Records from a data collection:
◇ ◇ ◇ ◇ ◇ ◇ ◇
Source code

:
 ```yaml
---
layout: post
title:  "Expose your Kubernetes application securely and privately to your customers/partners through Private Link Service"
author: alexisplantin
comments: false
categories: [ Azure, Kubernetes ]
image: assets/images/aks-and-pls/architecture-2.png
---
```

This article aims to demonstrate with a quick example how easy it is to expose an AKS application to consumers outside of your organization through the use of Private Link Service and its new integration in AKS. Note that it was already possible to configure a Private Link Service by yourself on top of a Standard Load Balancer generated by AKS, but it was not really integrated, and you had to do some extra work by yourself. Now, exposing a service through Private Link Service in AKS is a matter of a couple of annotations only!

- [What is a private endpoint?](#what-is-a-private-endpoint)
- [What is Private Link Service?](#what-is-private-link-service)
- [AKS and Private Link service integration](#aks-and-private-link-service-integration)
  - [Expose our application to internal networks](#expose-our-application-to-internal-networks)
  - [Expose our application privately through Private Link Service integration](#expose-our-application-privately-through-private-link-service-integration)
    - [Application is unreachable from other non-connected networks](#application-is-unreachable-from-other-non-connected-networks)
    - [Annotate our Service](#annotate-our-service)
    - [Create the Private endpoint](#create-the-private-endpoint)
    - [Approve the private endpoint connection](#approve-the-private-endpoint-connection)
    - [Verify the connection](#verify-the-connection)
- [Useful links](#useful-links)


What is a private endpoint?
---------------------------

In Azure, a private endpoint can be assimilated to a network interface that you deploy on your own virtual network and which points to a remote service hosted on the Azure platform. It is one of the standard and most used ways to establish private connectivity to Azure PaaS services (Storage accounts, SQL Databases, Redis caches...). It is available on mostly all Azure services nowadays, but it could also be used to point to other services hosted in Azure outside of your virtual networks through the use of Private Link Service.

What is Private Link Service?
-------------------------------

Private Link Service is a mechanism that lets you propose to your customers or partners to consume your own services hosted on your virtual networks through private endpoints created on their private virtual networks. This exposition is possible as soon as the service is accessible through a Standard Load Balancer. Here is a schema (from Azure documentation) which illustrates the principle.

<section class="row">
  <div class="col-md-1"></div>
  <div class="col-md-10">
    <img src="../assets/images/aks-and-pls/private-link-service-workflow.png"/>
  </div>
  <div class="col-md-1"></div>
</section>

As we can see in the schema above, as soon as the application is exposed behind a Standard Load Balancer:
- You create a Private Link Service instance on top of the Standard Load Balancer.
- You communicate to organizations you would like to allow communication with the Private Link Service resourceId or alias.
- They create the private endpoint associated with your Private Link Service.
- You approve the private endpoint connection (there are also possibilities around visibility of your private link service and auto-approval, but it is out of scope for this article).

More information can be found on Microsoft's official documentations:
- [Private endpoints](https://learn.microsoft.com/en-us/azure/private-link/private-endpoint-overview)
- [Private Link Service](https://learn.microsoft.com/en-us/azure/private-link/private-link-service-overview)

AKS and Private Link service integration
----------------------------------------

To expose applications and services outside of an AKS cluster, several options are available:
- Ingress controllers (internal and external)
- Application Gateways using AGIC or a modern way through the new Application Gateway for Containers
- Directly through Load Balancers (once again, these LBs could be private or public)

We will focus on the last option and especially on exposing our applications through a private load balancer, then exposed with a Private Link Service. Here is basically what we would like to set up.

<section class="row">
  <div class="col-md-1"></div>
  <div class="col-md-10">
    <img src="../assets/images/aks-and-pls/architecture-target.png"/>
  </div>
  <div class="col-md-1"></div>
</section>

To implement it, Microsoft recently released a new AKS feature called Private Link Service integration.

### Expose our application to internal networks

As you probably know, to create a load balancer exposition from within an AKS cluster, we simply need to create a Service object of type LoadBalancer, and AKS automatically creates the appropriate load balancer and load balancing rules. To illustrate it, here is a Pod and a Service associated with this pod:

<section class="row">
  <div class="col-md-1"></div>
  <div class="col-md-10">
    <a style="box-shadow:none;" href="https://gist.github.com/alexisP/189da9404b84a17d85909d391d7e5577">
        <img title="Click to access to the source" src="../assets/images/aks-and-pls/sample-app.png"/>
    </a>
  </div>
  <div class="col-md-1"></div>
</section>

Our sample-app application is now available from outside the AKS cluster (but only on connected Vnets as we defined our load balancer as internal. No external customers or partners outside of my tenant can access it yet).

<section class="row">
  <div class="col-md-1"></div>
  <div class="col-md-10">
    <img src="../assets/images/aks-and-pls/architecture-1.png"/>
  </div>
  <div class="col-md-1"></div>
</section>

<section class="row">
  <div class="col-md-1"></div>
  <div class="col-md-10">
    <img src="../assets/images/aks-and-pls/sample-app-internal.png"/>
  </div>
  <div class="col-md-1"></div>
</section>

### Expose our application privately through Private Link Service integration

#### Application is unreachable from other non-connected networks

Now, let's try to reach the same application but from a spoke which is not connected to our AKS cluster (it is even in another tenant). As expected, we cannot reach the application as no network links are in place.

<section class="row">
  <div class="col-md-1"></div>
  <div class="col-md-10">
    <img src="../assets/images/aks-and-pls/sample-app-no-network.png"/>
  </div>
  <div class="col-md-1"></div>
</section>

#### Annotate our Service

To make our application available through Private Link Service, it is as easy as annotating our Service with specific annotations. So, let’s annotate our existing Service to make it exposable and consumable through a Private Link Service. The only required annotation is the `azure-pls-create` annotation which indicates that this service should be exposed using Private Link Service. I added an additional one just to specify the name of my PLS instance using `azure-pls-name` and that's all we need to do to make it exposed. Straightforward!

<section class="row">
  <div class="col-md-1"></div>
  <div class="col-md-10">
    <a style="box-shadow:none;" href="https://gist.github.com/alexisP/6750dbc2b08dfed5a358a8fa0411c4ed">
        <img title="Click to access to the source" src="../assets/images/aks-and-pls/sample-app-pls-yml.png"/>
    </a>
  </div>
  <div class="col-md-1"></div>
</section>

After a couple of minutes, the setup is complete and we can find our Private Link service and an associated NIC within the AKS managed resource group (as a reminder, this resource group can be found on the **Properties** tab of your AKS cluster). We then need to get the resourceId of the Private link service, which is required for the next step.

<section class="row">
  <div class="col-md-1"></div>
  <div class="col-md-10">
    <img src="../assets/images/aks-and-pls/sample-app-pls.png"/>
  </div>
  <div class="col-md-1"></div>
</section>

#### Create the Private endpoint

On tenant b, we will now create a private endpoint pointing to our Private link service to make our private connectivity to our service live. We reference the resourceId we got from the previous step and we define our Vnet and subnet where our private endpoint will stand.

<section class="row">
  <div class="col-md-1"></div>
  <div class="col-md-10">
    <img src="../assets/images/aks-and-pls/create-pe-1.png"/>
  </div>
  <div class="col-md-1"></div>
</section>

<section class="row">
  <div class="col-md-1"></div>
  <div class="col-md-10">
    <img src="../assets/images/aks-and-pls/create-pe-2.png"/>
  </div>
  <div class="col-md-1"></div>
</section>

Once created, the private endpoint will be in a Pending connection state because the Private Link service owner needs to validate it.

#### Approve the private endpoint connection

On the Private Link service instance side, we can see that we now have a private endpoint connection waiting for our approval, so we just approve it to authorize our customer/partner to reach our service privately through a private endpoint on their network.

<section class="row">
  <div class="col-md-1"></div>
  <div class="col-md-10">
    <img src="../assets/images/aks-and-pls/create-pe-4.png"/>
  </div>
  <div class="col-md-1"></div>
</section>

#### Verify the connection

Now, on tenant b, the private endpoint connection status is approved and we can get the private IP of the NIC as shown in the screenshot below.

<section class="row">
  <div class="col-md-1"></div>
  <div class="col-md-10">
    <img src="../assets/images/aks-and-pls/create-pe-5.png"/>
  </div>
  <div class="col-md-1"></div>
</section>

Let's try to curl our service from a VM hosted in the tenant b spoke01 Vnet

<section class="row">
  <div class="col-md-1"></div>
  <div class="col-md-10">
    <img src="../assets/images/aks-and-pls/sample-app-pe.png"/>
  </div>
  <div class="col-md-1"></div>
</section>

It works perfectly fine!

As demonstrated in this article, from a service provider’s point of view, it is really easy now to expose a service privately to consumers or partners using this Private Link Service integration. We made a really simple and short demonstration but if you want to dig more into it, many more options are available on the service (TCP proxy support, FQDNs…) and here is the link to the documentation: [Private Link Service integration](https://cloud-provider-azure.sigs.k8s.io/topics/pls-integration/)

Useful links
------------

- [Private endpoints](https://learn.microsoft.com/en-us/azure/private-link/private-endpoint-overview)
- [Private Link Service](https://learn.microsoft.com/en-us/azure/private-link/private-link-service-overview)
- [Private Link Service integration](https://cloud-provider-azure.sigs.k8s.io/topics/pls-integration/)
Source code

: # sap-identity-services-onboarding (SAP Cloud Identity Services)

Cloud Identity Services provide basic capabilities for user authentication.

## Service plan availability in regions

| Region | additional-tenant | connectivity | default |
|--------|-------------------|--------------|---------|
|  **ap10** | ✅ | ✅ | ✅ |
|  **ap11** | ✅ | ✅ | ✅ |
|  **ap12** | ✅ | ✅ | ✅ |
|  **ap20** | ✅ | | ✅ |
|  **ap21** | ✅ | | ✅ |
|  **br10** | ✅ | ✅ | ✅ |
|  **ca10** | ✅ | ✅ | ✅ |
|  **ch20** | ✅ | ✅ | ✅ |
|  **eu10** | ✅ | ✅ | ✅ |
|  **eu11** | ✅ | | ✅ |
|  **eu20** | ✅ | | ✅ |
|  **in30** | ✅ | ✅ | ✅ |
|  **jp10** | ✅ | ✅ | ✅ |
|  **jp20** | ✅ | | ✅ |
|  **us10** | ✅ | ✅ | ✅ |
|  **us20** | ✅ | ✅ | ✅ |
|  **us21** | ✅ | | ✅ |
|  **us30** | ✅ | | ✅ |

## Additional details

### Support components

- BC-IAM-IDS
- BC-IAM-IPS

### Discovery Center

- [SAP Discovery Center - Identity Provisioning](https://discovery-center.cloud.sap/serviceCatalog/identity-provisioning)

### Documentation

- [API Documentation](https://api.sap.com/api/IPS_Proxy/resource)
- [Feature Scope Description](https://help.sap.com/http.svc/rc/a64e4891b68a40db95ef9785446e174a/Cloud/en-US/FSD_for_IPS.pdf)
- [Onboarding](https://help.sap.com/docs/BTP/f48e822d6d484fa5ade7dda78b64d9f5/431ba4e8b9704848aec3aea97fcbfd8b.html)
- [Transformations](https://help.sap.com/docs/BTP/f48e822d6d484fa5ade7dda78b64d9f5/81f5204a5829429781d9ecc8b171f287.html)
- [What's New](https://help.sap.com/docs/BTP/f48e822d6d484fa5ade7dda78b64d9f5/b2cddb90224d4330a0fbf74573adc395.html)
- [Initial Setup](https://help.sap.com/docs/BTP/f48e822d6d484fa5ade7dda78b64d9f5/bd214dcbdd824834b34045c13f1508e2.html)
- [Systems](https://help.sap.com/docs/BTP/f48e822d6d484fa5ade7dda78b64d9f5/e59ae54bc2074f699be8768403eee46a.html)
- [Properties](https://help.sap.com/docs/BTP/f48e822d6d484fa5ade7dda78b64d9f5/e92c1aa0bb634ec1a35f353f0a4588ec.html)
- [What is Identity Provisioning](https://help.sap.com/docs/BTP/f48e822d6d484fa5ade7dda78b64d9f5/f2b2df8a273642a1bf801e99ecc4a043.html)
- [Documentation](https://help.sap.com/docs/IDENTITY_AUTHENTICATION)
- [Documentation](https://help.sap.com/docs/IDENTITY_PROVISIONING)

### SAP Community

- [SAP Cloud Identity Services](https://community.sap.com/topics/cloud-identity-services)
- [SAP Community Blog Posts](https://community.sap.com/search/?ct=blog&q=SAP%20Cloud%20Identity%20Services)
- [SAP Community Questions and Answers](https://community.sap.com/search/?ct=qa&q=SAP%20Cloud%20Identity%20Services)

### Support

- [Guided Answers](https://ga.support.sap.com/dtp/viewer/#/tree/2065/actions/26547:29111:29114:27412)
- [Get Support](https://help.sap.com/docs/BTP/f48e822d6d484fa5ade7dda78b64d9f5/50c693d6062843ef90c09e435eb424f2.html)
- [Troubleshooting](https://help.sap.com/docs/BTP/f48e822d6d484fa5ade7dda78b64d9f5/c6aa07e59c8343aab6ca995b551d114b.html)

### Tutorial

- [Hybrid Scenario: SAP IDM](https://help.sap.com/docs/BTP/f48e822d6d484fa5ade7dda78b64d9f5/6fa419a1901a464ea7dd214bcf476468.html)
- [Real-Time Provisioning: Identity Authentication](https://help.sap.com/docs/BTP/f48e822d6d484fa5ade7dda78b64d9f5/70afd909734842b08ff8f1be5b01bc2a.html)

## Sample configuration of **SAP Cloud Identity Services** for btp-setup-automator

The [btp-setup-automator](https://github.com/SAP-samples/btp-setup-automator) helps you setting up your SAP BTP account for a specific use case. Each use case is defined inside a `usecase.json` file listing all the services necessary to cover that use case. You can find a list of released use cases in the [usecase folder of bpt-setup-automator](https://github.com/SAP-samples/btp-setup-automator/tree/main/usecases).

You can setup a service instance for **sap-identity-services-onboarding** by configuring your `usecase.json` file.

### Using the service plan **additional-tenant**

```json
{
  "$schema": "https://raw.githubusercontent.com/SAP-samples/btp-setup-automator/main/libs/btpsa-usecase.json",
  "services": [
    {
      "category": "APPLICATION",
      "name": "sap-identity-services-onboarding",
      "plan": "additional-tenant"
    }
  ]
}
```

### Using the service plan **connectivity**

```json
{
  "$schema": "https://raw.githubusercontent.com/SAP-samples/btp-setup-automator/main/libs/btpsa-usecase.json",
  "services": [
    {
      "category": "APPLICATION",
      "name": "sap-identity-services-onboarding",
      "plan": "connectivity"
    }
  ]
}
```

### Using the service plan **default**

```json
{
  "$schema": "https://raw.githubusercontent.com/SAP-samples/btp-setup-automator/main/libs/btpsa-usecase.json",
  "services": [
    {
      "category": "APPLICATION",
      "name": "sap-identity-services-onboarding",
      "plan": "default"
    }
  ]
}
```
◇ ◇ ◇ ◇ ◇ ◇ ◇
■ **Assignment**:
Out of the data above, return each line where the word "options" can be found.

■ **Answer to this task**:
To expose applications and services outside of an AKS cluster, several options are available:
As demonstrated in this article, from a service provider’s point of view, it is really easy now to expose a service privately to consumers or partners using this Private Link Service integration. We made a really simple and short demonstration but if you want to dig more into it, many more options are available on the service (TCP proxy support, FQDNs…) and here is the link to the documentation: [Private Link Service integration](https://cloud-provider-azure.sigs.k8s.io/topics/pls-integration/)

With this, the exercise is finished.